Hotz cited increased use of stablecoins USDC, USDT and DAI as quote assets as the biggest factor that drove up correlations for other cryptocurrencies relative to BTC across 2018 and 2019.

“A lot of big money now treats BTC and ETH simply as ‘risk,’ since they are the most liquid assets, and not as many trade their pair (ETH/BTC) anymore.”

Correlation streaks are becoming increasingly common.

The correlation of the two today is more representative of external risks, such as monetary policy, crypto adoption, institutional market structure and regulatory risk, Hotz added, rather than the fundamentals of the two cryptocurrencies. 

He also cited trends among larger investors, which show them treating digital assets as just one sub-sector of technology. “Assets of the same sector should be highly correlated (see: equity sectors), but should Bitcoin be highly correlated to a token that provides utility in a video game?
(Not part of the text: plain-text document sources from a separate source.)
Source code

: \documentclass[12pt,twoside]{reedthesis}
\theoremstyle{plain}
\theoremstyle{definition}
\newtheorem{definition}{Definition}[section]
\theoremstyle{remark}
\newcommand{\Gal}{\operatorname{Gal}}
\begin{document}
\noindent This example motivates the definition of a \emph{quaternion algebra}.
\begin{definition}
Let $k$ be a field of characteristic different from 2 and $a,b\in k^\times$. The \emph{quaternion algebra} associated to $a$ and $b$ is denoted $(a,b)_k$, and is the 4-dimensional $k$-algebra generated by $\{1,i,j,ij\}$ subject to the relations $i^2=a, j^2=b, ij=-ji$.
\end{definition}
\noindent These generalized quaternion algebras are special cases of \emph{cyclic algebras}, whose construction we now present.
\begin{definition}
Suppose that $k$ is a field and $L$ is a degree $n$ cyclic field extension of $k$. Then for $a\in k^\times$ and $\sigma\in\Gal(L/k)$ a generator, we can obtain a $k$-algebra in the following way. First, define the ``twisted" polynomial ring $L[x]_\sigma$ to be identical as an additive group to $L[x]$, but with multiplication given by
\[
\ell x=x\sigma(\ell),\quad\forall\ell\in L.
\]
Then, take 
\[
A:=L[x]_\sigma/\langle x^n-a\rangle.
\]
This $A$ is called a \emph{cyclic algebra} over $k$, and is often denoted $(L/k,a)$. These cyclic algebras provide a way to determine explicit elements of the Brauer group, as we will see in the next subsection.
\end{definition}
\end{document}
Probably not.”

Hotz added: “For them to trade independently, there needs to be recognition of BTC and ETH as separate assets with very different fundamentals. Either that or more institutional interest in differentiating the two by pair trading them, which I think is unlikely.”

Studying the correlation between the top two cryptocurrencies and the S&P perhaps reveals the real reason for the former’s tightening correlation: Everything is correlated with US-listed equities these days. Bitcoin and ether are simply no different. 

“Periods when you see a spike in correlation [between BTC, ETH and the S&P] are often also periods when the market is risk-off, so correlations have risen across the board,” Doctor said.

Doctor highlighted major events like the 2020 Covid sell-off and the 2022 bear market, marked by increasing BTC and ETH correlation with the S&P: Risk-off markets beget high correlation between stocks and crypto. And markets are mostly risk-off right now.

Risk-off markets bring it all together.

Still, there are signs that crypto markets are starting to make industry-specific investment decisions, rather than pure macro plays. 

Kaiko’s Aubert pointed to recently-shrinking correlation between bitcoin and equities markets. The tech-heavy Nasdaq’s 30-day correlation with BTC has declined from an average of 60% last year to between 20% and 30% this year.

“As more value enters Bitcoin and its usage as a store of value increases, it is likely that its correlation with tech equities declines,” Aubert said. “In contrast ETH’s correlation with the Nasdaq could strengthen as it is arguably more similar to tech equities (it’s a decentralized, composable smart-contract network).”